* WORK TASK *
Narrow the data below down to the lines containing "multi".

Segment Start: DATA TO PROCESS

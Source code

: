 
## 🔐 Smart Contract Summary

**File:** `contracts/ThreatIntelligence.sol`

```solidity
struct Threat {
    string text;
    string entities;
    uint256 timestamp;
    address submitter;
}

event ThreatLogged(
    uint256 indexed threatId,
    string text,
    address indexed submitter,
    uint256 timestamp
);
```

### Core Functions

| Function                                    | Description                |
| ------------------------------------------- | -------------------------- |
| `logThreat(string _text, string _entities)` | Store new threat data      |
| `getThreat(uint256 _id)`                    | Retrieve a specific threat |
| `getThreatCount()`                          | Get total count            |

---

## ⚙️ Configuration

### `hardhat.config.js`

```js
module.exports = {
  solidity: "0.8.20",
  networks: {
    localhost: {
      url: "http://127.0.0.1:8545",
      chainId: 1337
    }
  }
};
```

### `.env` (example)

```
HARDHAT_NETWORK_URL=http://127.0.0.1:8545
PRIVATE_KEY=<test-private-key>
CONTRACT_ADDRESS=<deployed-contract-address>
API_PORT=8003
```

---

Segment End: DATA TO PROCESS
Segment Start: DATA TO PROCESS

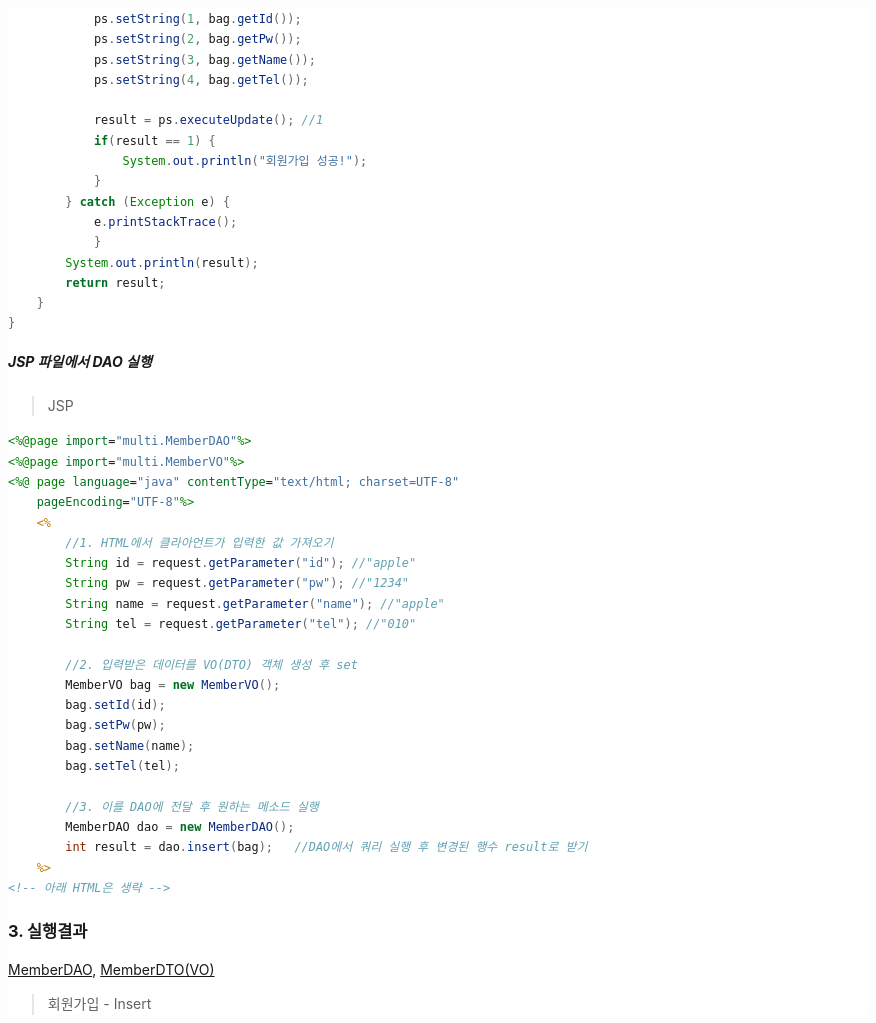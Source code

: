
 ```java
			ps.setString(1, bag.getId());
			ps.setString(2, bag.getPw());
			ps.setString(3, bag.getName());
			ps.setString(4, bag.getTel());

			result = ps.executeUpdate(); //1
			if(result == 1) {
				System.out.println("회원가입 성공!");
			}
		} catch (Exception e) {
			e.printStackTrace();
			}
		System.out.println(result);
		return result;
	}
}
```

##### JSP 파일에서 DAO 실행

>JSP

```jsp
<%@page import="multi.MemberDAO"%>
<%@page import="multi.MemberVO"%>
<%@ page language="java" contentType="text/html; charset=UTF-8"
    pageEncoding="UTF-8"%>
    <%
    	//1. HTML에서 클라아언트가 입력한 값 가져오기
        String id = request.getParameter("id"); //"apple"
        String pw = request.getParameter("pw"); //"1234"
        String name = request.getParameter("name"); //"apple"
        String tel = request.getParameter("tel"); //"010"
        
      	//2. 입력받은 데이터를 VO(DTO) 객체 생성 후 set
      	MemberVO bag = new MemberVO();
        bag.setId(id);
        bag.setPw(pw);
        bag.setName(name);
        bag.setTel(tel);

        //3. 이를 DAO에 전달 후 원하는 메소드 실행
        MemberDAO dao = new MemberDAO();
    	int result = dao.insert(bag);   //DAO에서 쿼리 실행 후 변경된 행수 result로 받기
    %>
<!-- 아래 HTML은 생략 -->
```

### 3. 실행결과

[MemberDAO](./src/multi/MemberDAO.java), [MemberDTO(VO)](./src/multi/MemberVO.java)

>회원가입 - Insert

Segment End: DATA TO PROCESS

* EXERCISE SOLUTION *
<%@page import="multi.MemberDAO"%>
<%@page import="multi.MemberVO"%>
[MemberDAO](./src/multi/MemberDAO.java), [MemberDTO(VO)](./src/multi/MemberVO.java)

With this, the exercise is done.